Instructions to follow ▸
Every entry that follows must be written out exactly, apart from its pictures.
Start of Supplied information
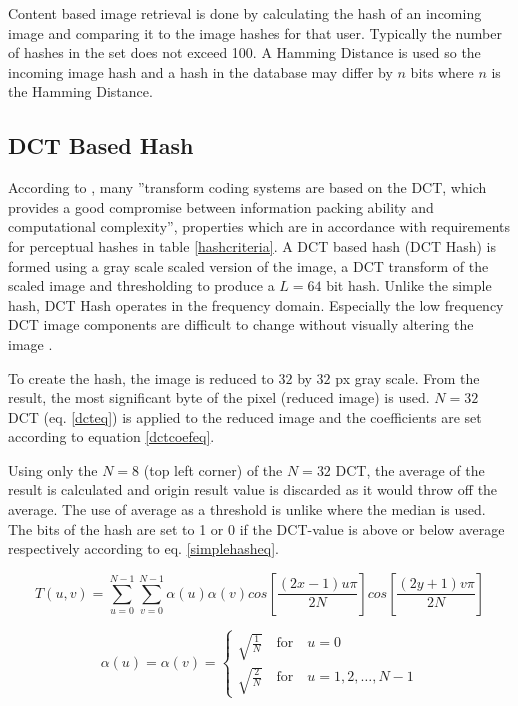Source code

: \documentclass[english,12pt,a4paper,pdftex,elec,utf8, table]{aaltothesis}
\begin{document}
Content based image retrieval is done by calculating the hash of an incoming image and comparing it to the image hashes for that user. Typically the number of hashes in the set does not exceed 100. A Hamming Distance is used so the incoming image hash and a hash in the database may differ by $n$ bits where $n$ is the Hamming Distance.

\subsection{DCT Based Hash}
According to \cite{Gonzalez2002}, many ''transform coding systems are based on the DCT, which provides a good compromise between information packing ability and computational complexity'', properties which are in accordance with requirements for perceptual hashes in table \ref{hashcriteria}. A DCT based hash (DCT Hash) is formed using a gray scale scaled version of the image, a DCT transform of the scaled image and thresholding to produce a $L=64$ bit hash. Unlike the simple hash, DCT Hash operates in the frequency domain. Especially the low frequency DCT image components are difficult to change without visually altering the image \cite{Fridrich1999}.

To create the hash, the image is reduced to $32$ by $32$ px gray scale. From the result, the most significant byte of the pixel (reduced image) is used. $N=32$ DCT (eq. \ref{dcteq}) is applied to the reduced image and the coefficients are set according to equation \ref{dctcoefeq}.

Using only the $N=8$ (top left corner) of the $N=32$ DCT, the average of the result is calculated and origin result value is discarded as it would throw off the average. The use of average as a threshold is unlike \cite{Coskun2004} where the median is used. The bits of the hash are set to 1 or 0 if the DCT-value is above or below average respectively according to eq. \ref{simplehasheq}.

\begin{equation}\label{dcteq}
T(u,v)= \sum_{u=0}^{N-1} \sum_{v=0}^{N-1}\alpha(u)\alpha(v)cos\left[\frac{(2x-1)u\pi}{2N}\right]cos\left[\frac{(2y + 1)v\pi}{2N}\right]
\end{equation}

\begin{equation}\label{dctcoefeq}
  \alpha(u) = \alpha(v)= \begin{cases}
    \sqrt{\frac{1}{N}} \quad \textrm{for} \quad u=0\\
    \sqrt{\frac{2}{N}} \quad \textrm{for} \quad u=1,2,\ldots,N-1
    \end{cases}
\end{equation}
\end{document}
End of Supplied information
Solution ▸
Source code

: \documentclass[english,12pt,a4paper,pdftex,elec,utf8, table]{aaltothesis}
\begin{document}
Content based image retrieval is done by calculating the hash of an incoming image and comparing it to the image hashes for that user. Typically the number of hashes in the set does not exceed 100. A Hamming Distance is used so the incoming image hash and a hash in the database may differ by $n$ bits where $n$ is the Hamming Distance.

\subsection{DCT Based Hash}
According to \cite{Gonzalez2002}, many ''transform coding systems are based on the DCT, which provides a good compromise between information packing ability and computational complexity'', properties which are in accordance with requirements for perceptual hashes in table \ref{hashcriteria}. A DCT based hash (DCT Hash) is formed using a gray scale scaled version of the image, a DCT transform of the scaled image and thresholding to produce a $L=64$ bit hash. Unlike the simple hash, DCT Hash operates in the frequency domain. Especially the low frequency DCT image components are difficult to change without visually altering the image \cite{Fridrich1999}.

To create the hash, the image is reduced to $32$ by $32$ px gray scale. From the result, the most significant byte of the pixel (reduced image) is used. $N=32$ DCT (eq. \ref{dcteq}) is applied to the reduced image and the coefficients are set according to equation \ref{dctcoefeq}.

Using only the $N=8$ (top left corner) of the $N=32$ DCT, the average of the result is calculated and origin result value is discarded as it would throw off the average. The use of average as a threshold is unlike \cite{Coskun2004} where the median is used. The bits of the hash are set to 1 or 0 if the DCT-value is above or below average respectively according to eq. \ref{simplehasheq}.

\begin{equation}\label{dcteq}
T(u,v)= \sum_{u=0}^{N-1} \sum_{v=0}^{N-1}\alpha(u)\alpha(v)cos\left[\frac{(2x-1)u\pi}{2N}\right]cos\left[\frac{(2y + 1)v\pi}{2N}\right]
\end{equation}

\begin{equation}\label{dctcoefeq}
  \alpha(u) = \alpha(v)= \begin{cases}
    \sqrt{\frac{1}{N}} \quad \textrm{for} \quad u=0\\
    \sqrt{\frac{2}{N}} \quad \textrm{for} \quad u=1,2,\ldots,N-1
    \end{cases}
\end{equation}
\end{document}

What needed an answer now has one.